Stored records
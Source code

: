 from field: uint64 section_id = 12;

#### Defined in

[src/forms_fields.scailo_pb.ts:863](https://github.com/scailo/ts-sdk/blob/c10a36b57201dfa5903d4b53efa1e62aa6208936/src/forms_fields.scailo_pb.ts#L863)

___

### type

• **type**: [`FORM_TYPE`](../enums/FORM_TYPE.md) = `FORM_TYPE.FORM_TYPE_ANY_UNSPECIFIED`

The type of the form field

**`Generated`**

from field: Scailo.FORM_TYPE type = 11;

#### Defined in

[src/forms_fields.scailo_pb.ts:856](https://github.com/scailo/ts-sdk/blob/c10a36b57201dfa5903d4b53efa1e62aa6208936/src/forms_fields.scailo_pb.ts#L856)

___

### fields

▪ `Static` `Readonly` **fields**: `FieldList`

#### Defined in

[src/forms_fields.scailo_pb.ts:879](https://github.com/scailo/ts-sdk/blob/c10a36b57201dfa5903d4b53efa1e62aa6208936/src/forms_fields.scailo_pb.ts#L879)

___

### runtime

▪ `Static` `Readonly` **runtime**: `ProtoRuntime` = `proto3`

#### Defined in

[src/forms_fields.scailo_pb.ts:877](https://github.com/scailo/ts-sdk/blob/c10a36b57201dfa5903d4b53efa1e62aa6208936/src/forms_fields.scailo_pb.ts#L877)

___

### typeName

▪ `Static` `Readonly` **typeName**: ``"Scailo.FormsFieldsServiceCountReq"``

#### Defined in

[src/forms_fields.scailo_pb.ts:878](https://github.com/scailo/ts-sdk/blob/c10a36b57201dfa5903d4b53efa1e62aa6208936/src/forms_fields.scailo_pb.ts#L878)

What to work on
Transcribe every line of the data, exactly as it stands.

Written answer
Source code

: from field: uint64 section_id = 12;

#### Defined in

[src/forms_fields.scailo_pb.ts:863](https://github.com/scailo/ts-sdk/blob/c10a36b57201dfa5903d4b53efa1e62aa6208936/src/forms_fields.scailo_pb.ts#L863)

___

### type

• **type**: [`FORM_TYPE`](../enums/FORM_TYPE.md) = `FORM_TYPE.FORM_TYPE_ANY_UNSPECIFIED`

The type of the form field

**`Generated`**

from field: Scailo.FORM_TYPE type = 11;

#### Defined in

[src/forms_fields.scailo_pb.ts:856](https://github.com/scailo/ts-sdk/blob/c10a36b57201dfa5903d4b53efa1e62aa6208936/src/forms_fields.scailo_pb.ts#L856)

___

### fields

▪ `Static` `Readonly` **fields**: `FieldList`

#### Defined in

[src/forms_fields.scailo_pb.ts:879](https://github.com/scailo/ts-sdk/blob/c10a36b57201dfa5903d4b53efa1e62aa6208936/src/forms_fields.scailo_pb.ts#L879)

___

### runtime

▪ `Static` `Readonly` **runtime**: `ProtoRuntime` = `proto3`

#### Defined in

[src/forms_fields.scailo_pb.ts:877](https://github.com/scailo/ts-sdk/blob/c10a36b57201dfa5903d4b53efa1e62aa6208936/src/forms_fields.scailo_pb.ts#L877)

___

### typeName

▪ `Static` `Readonly` **typeName**: ``"Scailo.FormsFieldsServiceCountReq"``

#### Defined in

[src/forms_fields.scailo_pb.ts:878](https://github.com/scailo/ts-sdk/blob/c10a36b57201dfa5903d4b53efa1e62aa6208936/src/forms_fields.scailo_pb.ts#L878)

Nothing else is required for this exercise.